Pennsylvania trails most neighboring states in access to publicly funded, high-quality, pre-K education, with only 1 in 6 children in the state enrolled in such a program, according to a report released last week by a Harrisburg children’s advocacy organization.
About 120,000 3- and 4-year-olds statewide, many of whom are from low-income families, are at risk of school failure because they don’t have opportunities for early childhood education, said Joan L. Benso, president and CEO of Pennsylvania Partnerships for Children. That figure includes more than 12,500 children in Allegheny County.
“When we make this investment, we help kids, we help the communities, we help schools, we improve kids’ lives,” she said at a news conference Thursday at the Small World Early Learning & Development Center in Downtown.
The report, “The Case for Pre-K in PA,” noted that over five years, Pennsylvania dropped from 11th to 15th in the nation in pre-K access for 3-year-olds and from 24th to 30th for 4-year-olds, according to research from the National Institute for Early Education Research.
In Pennsylvania, such programs are available to 26 percent of 4-year-olds. In West Virginia, New York and Maryland, by contrast, the figures are 94 percent, 54 percent and 42 percent, respectively.

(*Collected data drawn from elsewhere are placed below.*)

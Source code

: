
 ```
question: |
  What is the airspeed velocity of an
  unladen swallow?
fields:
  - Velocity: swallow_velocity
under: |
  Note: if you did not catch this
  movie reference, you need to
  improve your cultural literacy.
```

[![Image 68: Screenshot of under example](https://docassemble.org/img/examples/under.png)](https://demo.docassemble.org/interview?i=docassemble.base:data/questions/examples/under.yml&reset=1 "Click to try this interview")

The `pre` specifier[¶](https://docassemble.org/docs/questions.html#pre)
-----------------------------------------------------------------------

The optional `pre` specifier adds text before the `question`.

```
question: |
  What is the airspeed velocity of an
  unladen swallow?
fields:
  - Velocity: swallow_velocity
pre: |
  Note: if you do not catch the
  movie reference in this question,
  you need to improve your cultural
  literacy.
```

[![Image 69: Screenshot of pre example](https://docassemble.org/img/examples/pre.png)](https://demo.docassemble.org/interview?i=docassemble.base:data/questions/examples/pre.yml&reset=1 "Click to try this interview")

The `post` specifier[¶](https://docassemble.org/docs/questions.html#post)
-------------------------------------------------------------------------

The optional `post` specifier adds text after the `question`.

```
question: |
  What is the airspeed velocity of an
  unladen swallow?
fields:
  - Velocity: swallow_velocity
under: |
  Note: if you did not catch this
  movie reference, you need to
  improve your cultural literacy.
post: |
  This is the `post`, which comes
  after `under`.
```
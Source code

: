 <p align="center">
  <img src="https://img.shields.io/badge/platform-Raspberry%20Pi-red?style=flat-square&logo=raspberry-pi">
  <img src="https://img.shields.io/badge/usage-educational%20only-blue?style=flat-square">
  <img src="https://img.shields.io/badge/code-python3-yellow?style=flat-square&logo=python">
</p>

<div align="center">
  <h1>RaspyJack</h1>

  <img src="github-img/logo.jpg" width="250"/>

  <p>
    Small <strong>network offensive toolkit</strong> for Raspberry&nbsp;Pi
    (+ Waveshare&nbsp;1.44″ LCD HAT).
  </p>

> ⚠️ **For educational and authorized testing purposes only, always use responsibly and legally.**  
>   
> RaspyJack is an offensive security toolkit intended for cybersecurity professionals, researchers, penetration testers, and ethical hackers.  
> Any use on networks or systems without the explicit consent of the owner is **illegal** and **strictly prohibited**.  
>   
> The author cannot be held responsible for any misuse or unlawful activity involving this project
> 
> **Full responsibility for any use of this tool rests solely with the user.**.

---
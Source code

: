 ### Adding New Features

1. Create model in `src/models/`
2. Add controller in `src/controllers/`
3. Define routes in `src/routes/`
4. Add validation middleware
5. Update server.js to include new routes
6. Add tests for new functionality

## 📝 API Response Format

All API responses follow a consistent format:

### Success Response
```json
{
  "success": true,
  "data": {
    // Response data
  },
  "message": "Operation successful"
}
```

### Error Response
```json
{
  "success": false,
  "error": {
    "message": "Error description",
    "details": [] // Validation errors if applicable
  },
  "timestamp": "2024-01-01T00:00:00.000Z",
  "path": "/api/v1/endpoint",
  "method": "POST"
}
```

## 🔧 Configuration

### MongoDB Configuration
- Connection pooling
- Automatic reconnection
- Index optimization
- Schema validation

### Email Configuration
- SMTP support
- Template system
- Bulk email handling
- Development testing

Grant Oliphant, president of The Heinz Endowments, called the foundation’s contributions to early childhood education “some of the most effective dollars that we’ve invested.”
“We can see over a 20-year time frame that those investments in kids have had a profound impact on their ability to learn and their later success in school,” he said. “That translates eventually into their success in life, their success in the workforce, their success as citizens of the commonwealth.”
The report estimated that a $500 million investment through 2019 would provide pre-K access to 40 percent of the state’s 3- and 4-year-olds, compared with fewer than 20 percent who benefited in 2013.
Philanthropic organizations “have invested vast resources to both make the case, prove the data, fund programs, [but] there isn’t enough money in philanthropy in America to fill the unmet need for high quality pre-K, which means government needs to step up,” Ms. Benso said.
The Republican-crafted budget that Gov. Tom Wolf partially signed in December included $25 million for pre-K education and $5 million for Head Start Supplemental Assistance Program over the previous year’s levels. Mr. Wolf, a Democrat, called the spending plan “garbage” that did not balance and provided too little funding for education.
Jeff Sheridan, spokesman for Mr. Wolf, said the compromise budget reached shortly before Thanksgiving provided an increase of $50 million for pre-K education and $10 million for the Head Start, half of what the governor proposed in those categories in March.
“It’s one of his priorities, and it will continue to be,” Mr. Sheridan said of early childhood education.
“The fiscal reality is we only have so many tax dollars,” said John O’Brien, spokesman for the House appropriations committee. “We feel that we have made some historic investments in education.”